Validation: prove the warp was clean

Run a short check before the layer is used downstream:

  1. gdalinfo dem_laea.tif — confirm the SRS block reads EPSG:3035, the pixel size is exactly 10×10, and the NoData value is reported.
  2. Statistics check — compare min/max/mean of input and output (gdalinfo -stats). A DEM whose minimum dropped to -9999 means NoData is leaking into the statistics; whose minimum dropped below the true terrain low means cubic overshoot.
  3. Overlay against a trusted reference — load a known-good basemap or coastline and check alignment at three or four corners, not just the centre. Misalignment that grows toward the edges usually means a missing or wrong datum transformation.
  4. Pixel count sanity — width × height should match what the new extent and resolution imply.

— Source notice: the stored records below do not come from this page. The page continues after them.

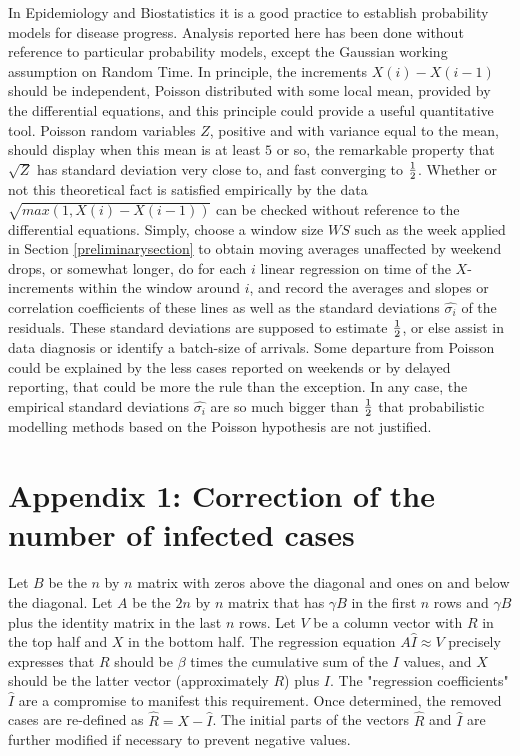 \documentclass{article}
\begin{document}
{In Epidemiology and Biostatistics it is a good practice to establish probability models for disease progress. Analysis reported here has been done without reference to particular probability models, except the Gaussian working assumption on Random Time. In principle, the increments \linebreak $X(i)-X(i-1)$ should be independent, Poisson distributed with some local mean, provided by the differential equations, and this principle could provide a useful quantitative tool. Poisson random variables $Z$, positive and with variance equal to the mean, should display when this mean is at least $5$ or so, the remarkable property that $\sqrt{Z}$ has standard deviation very close to, and fast converging to ${1 \over 2}$. Whether or not this theoretical fact is satisfied empirically by the data $\sqrt{max(1,X(i)-X(i-1))}$ can be checked without reference to the differential equations. Simply, choose a window size $WS$ such as the week applied in Section \ref{preliminarysection} to obtain moving averages unaffected by weekend drops, or somewhat longer, do for each $i$ linear regression on time of the $X$-increments within the window around $i$, and record the averages and slopes or correlation coefficients of these lines as well as the standard deviations $\hat{\sigma_i}$ of the residuals. These standard deviations are supposed to estimate ${1 \over 2}$, or else assist in data diagnosis or identify a batch-size of arrivals. Some departure from Poisson could be explained by the less cases reported on weekends or by delayed reporting, that could be more the rule than the exception. In any case, the empirical standard deviations $\hat{\sigma_i}$ are so much bigger than ${1 \over 2}$ that probabilistic modelling methods based on the Poisson hypothesis are not justified.

\section{Appendix 1: Correction of the number of infected cases}

Let $B$ be the $n$ by $n$ matrix with zeros above the diagonal and ones on and below the diagonal. Let $A$ be the $2 n$ by $n$ matrix that has $\gamma B$ in the first $n$ rows and $\gamma B$ plus the identity matrix in the last $n$ rows. Let $V$ be a column vector with $R$ in the top half and $X$ in the bottom half. The regression equation $A \hat{I} \approx V$
precisely expresses that $R$ should be $\beta$ times the cumulative sum of the $I$ values, and $X$ should be the latter vector (approximately $R$) plus $I$. The "regression coefficients" $\hat{I}$ are a compromise to manifest this requirement. Once determined, the removed cases are re-defined as $\hat{R}=X-\hat{I}$. The initial parts
 of the vectors $\hat{R}$ and $\hat{I}$ are further modified if necessary to prevent negative values.




}
\end{document}
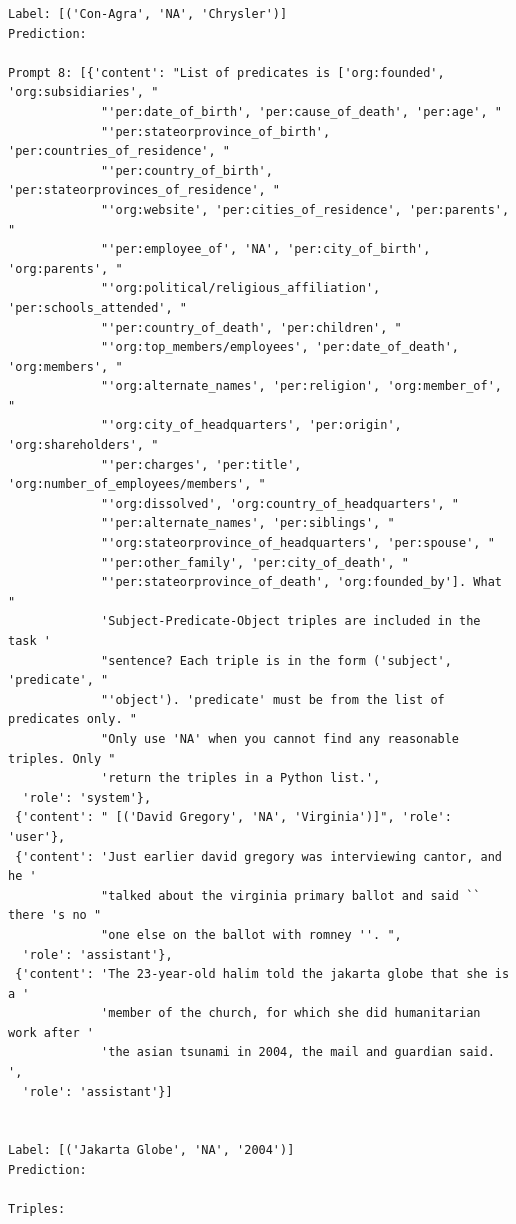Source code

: \documentclass{article}
\begin{document}
\begin{lstlisting}
Label: [('Con-Agra', 'NA', 'Chrysler')]
Prediction: 

Prompt 8: [{'content': "List of predicates is ['org:founded', 'org:subsidiaries', "
             "'per:date_of_birth', 'per:cause_of_death', 'per:age', "
             "'per:stateorprovince_of_birth', 'per:countries_of_residence', "
             "'per:country_of_birth', 'per:stateorprovinces_of_residence', "
             "'org:website', 'per:cities_of_residence', 'per:parents', "
             "'per:employee_of', 'NA', 'per:city_of_birth', 'org:parents', "
             "'org:political/religious_affiliation', 'per:schools_attended', "
             "'per:country_of_death', 'per:children', "
             "'org:top_members/employees', 'per:date_of_death', 'org:members', "
             "'org:alternate_names', 'per:religion', 'org:member_of', "
             "'org:city_of_headquarters', 'per:origin', 'org:shareholders', "
             "'per:charges', 'per:title', 'org:number_of_employees/members', "
             "'org:dissolved', 'org:country_of_headquarters', "
             "'per:alternate_names', 'per:siblings', "
             "'org:stateorprovince_of_headquarters', 'per:spouse', "
             "'per:other_family', 'per:city_of_death', "
             "'per:stateorprovince_of_death', 'org:founded_by']. What "
             'Subject-Predicate-Object triples are included in the task '
             "sentence? Each triple is in the form ('subject', 'predicate', "
             "'object'). 'predicate' must be from the list of predicates only. "
             "Only use 'NA' when you cannot find any reasonable triples. Only "
             'return the triples in a Python list.',
  'role': 'system'},
 {'content': " [('David Gregory', 'NA', 'Virginia')]", 'role': 'user'},
 {'content': 'Just earlier david gregory was interviewing cantor, and he '
             "talked about the virginia primary ballot and said `` there 's no "
             "one else on the ballot with romney ''. ",
  'role': 'assistant'},
 {'content': 'The 23-year-old halim told the jakarta globe that she is a '
             'member of the church, for which she did humanitarian work after '
             'the asian tsunami in 2004, the mail and guardian said. ',
  'role': 'assistant'}]


Label: [('Jakarta Globe', 'NA', '2004')]
Prediction: 

Triples:


\end{lstlisting}
\end{document}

Common mistakes and why they happen

  • Leaving output resolution blank. GDAL estimates a non-round cell size, and every later tile uses a slightly different grid, so mosaics show seams. Fix: always set -tr and -tap.
  • Bilinear on a class raster. Produces fractional class codes that break symbology and zonal statistics. Fix: -r near.
  • No NoData declared. Black corners, polluted statistics, wrong DEM minimums. Fix: set both -srcnodata and -dstnodata.
  • Trusting on-the-fly reprojection. QGIS displays mixed CRSs aligned on screen, which hides the fact that the file on disk was never reprojected. The map looks fine; the export or the analysis is wrong.
  • Ignoring the datum step. Moving between datums (e.g. NAD27 to NAD83, or any shift involving a grid like NTv2) needs the right transformation pipeline, not just a change of EPSG code.

Bathyl perspective

We treat a reprojected raster as a derived product with a recorded recipe: source CRS, target CRS, resampling method, resolution, and the exact gdalwarp call live next to the file. That way a colleague can reproduce the grid byte-for-byte and a reviewer can see at a glance whether the resampling choice fits the data type. The discipline is cheap; silently degraded elevation data discovered three months into a project is not.